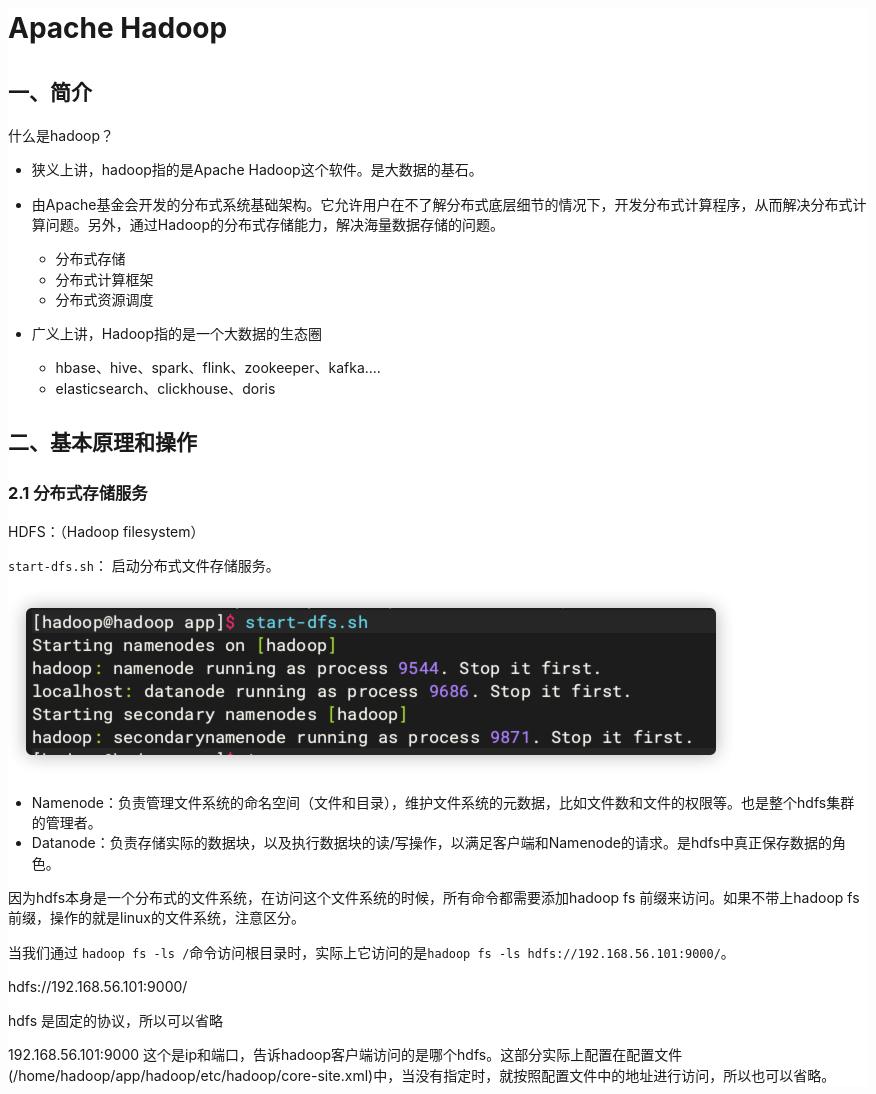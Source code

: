 # Apache Hadoop

## 一、简介

什么是hadoop？

- 狭义上讲，hadoop指的是Apache Hadoop这个软件。是大数据的基石。
- 由Apache基金会开发的分布式系统基础架构。它允许用户在不了解分布式底层细节的情况下，开发分布式计算程序，从而解决分布式计算问题。另外，通过Hadoop的分布式存储能力，解决海量数据存储的问题。
  - 分布式存储
  - 分布式计算框架
  - 分布式资源调度

- 广义上讲，Hadoop指的是一个大数据的生态圈
  - hbase、hive、spark、flink、zookeeper、kafka....
  - elasticsearch、clickhouse、doris

## 二、基本原理和操作

### 2.1 分布式存储服务

HDFS：（Hadoop filesystem）

`start-dfs.sh`： 启动分布式文件存储服务。

![image-20250114221046352](./202501_Hadoop.assets/image-20250114221046352.png)

- Namenode：负责管理文件系统的命名空间（文件和目录），维护文件系统的元数据，比如文件数和文件的权限等。也是整个hdfs集群的管理者。
- Datanode：负责存储实际的数据块，以及执行数据块的读/写操作，以满足客户端和Namenode的请求。是hdfs中真正保存数据的角色。

因为hdfs本身是一个分布式的文件系统，在访问这个文件系统的时候，所有命令都需要添加hadoop fs 前缀来访问。如果不带上hadoop fs前缀，操作的就是linux的文件系统，注意区分。

当我们通过 `hadoop fs -ls /`命令访问根目录时，实际上它访问的是`hadoop fs -ls hdfs://192.168.56.101:9000/`。

hdfs://192.168.56.101:9000/

hdfs 是固定的协议，所以可以省略

192.168.56.101:9000 这个是ip和端口，告诉hadoop客户端访问的是哪个hdfs。这部分实际上配置在配置文件(/home/hadoop/app/hadoop/etc/hadoop/core-site.xml)中，当没有指定时，就按照配置文件中的地址进行访问，所以也可以省略。
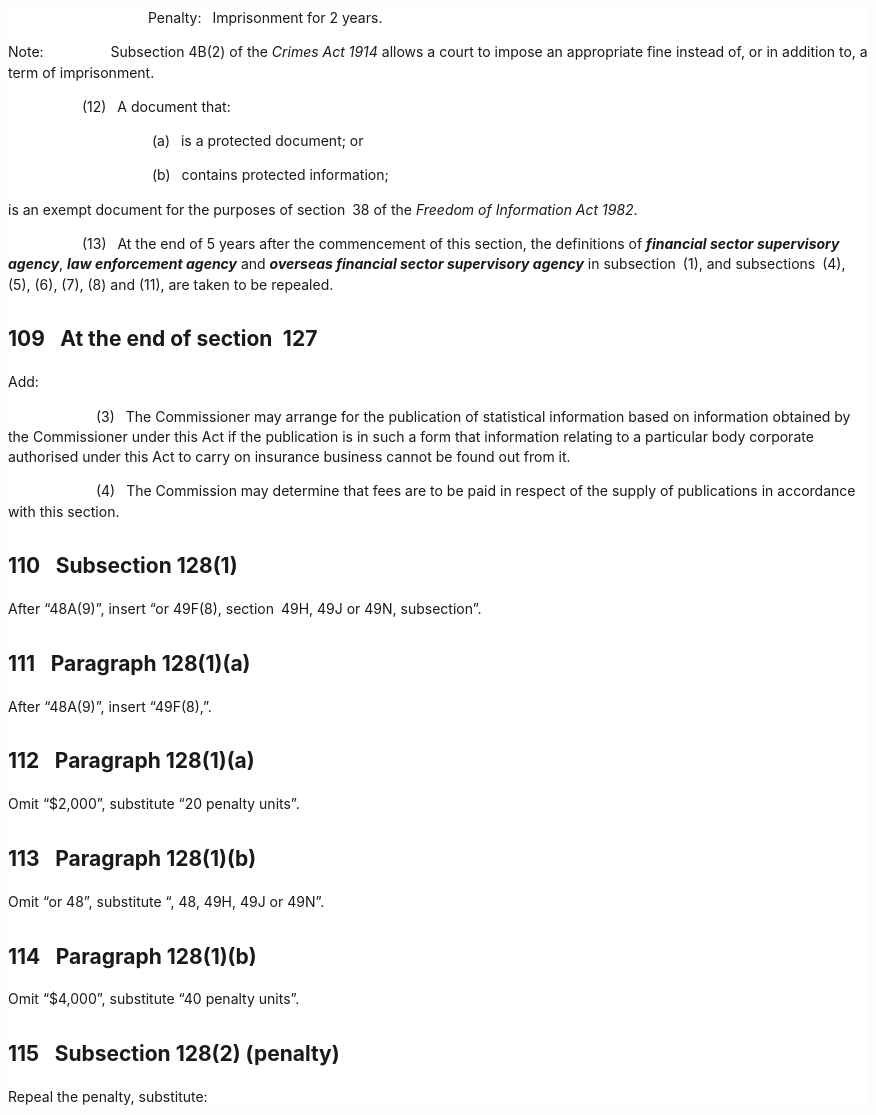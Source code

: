                    Penalty:  Imprisonment for 2 years.

Note:          Subsection 4B(2) of the _Crimes Act 1914_ allows a court to impose an appropriate fine instead of, or in addition to, a term of imprisonment.

           (12)  A document that:

                     (a)  is a protected document; or

                     (b)  contains protected information;

is an exempt document for the purposes of section 38 of the _Freedom of Information Act 1982_.

           (13)  At the end of 5 years after the commencement of this section, the definitions of **_financial sector supervisory agency_**, **_law enforcement agency_** and **_overseas financial sector supervisory agency_** in subsection (1), and subsections (4), (5), (6), (7), (8) and (11), are taken to be repealed.

## 109  At the end of section 127

Add:

             (3)  The Commissioner may arrange for the publication of statistical information based on information obtained by the Commissioner under this Act if the publication is in such a form that information relating to a particular body corporate authorised under this Act to carry on insurance business cannot be found out from it.

             (4)  The Commission may determine that fees are to be paid in respect of the supply of publications in accordance with this section.

## 110  Subsection 128(1)

After “48A(9)”, insert “or 49F(8), section 49H, 49J or 49N, subsection”.

## 111  Paragraph 128(1)(a)

After “48A(9)”, insert “49F(8),”.

## 112  Paragraph 128(1)(a)

Omit “$2,000”, substitute “20 penalty units”.

## 113  Paragraph 128(1)(b)

Omit “or 48”, substitute “, 48, 49H, 49J or 49N”.

## 114  Paragraph 128(1)(b)

Omit “$4,000”, substitute “40 penalty units”.

## 115  Subsection 128(2) (penalty)

Repeal the penalty, substitute:
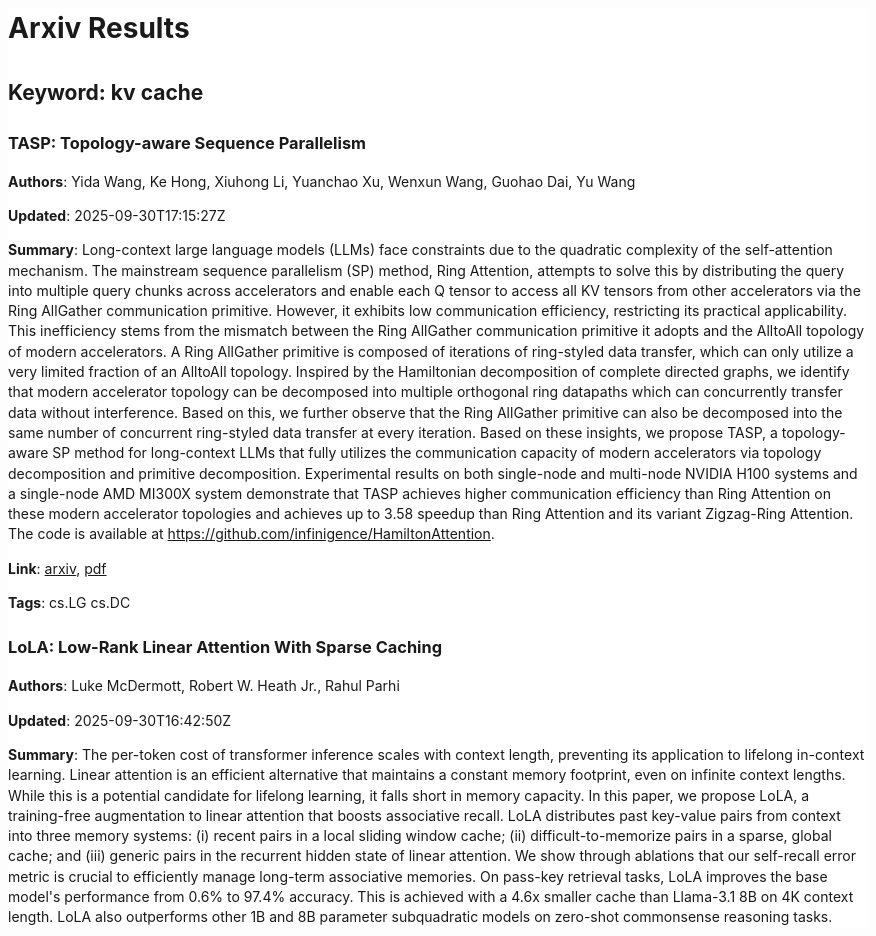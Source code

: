 # Arxiv Results
## Keyword: kv cache 
 ### TASP: Topology-aware Sequence Parallelism
**Authors**: Yida Wang, Ke Hong, Xiuhong Li, Yuanchao Xu, Wenxun Wang, Guohao Dai, Yu Wang

**Updated**: 2025-09-30T17:15:27Z

**Summary**: Long-context large language models (LLMs) face constraints due to the quadratic complexity of the self-attention mechanism. The mainstream sequence parallelism (SP) method, Ring Attention, attempts to solve this by distributing the query into multiple query chunks across accelerators and enable each Q tensor to access all KV tensors from other accelerators via the Ring AllGather communication primitive. However, it exhibits low communication efficiency, restricting its practical applicability. This inefficiency stems from the mismatch between the Ring AllGather communication primitive it adopts and the AlltoAll topology of modern accelerators. A Ring AllGather primitive is composed of iterations of ring-styled data transfer, which can only utilize a very limited fraction of an AlltoAll topology.   Inspired by the Hamiltonian decomposition of complete directed graphs, we identify that modern accelerator topology can be decomposed into multiple orthogonal ring datapaths which can concurrently transfer data without interference. Based on this, we further observe that the Ring AllGather primitive can also be decomposed into the same number of concurrent ring-styled data transfer at every iteration. Based on these insights, we propose TASP, a topology-aware SP method for long-context LLMs that fully utilizes the communication capacity of modern accelerators via topology decomposition and primitive decomposition. Experimental results on both single-node and multi-node NVIDIA H100 systems and a single-node AMD MI300X system demonstrate that TASP achieves higher communication efficiency than Ring Attention on these modern accelerator topologies and achieves up to 3.58 speedup than Ring Attention and its variant Zigzag-Ring Attention. The code is available at https://github.com/infinigence/HamiltonAttention.

**Link**: [arxiv](http://arxiv.org/abs/2509.26541v1),  [pdf](http://arxiv.org/pdf/2509.26541v1)

**Tags**: cs.LG cs.DC 



### LoLA: Low-Rank Linear Attention With Sparse Caching
**Authors**: Luke McDermott, Robert W. Heath Jr., Rahul Parhi

**Updated**: 2025-09-30T16:42:50Z

**Summary**: The per-token cost of transformer inference scales with context length, preventing its application to lifelong in-context learning. Linear attention is an efficient alternative that maintains a constant memory footprint, even on infinite context lengths. While this is a potential candidate for lifelong learning, it falls short in memory capacity. In this paper, we propose LoLA, a training-free augmentation to linear attention that boosts associative recall. LoLA distributes past key-value pairs from context into three memory systems: (i) recent pairs in a local sliding window cache; (ii) difficult-to-memorize pairs in a sparse, global cache; and (iii) generic pairs in the recurrent hidden state of linear attention. We show through ablations that our self-recall error metric is crucial to efficiently manage long-term associative memories. On pass-key retrieval tasks, LoLA improves the base model's performance from 0.6% to 97.4% accuracy. This is achieved with a 4.6x smaller cache than Llama-3.1 8B on 4K context length. LoLA also outperforms other 1B and 8B parameter subquadratic models on zero-shot commonsense reasoning tasks.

★ ★ ★ ★ ★ ★ ★

=== Exercise requirements ===
The answer must be an exact copy of the lines from the start of the records above through the line containing "- hbase、hive、s", with no pictures in it.

=== Result ===
Source code

: # Apache Hadoop

## 一、简介

什么是hadoop？

- 狭义上讲，hadoop指的是Apache Hadoop这个软件。是大数据的基石。
- 由Apache基金会开发的分布式系统基础架构。它允许用户在不了解分布式底层细节的情况下，开发分布式计算程序，从而解决分布式计算问题。另外，通过Hadoop的分布式存储能力，解决海量数据存储的问题。
  - 分布式存储
  - 分布式计算框架
  - 分布式资源调度

- 广义上讲，Hadoop指的是一个大数据的生态圈
  - hbase、hive、spark、flink、zookeeper、kafka....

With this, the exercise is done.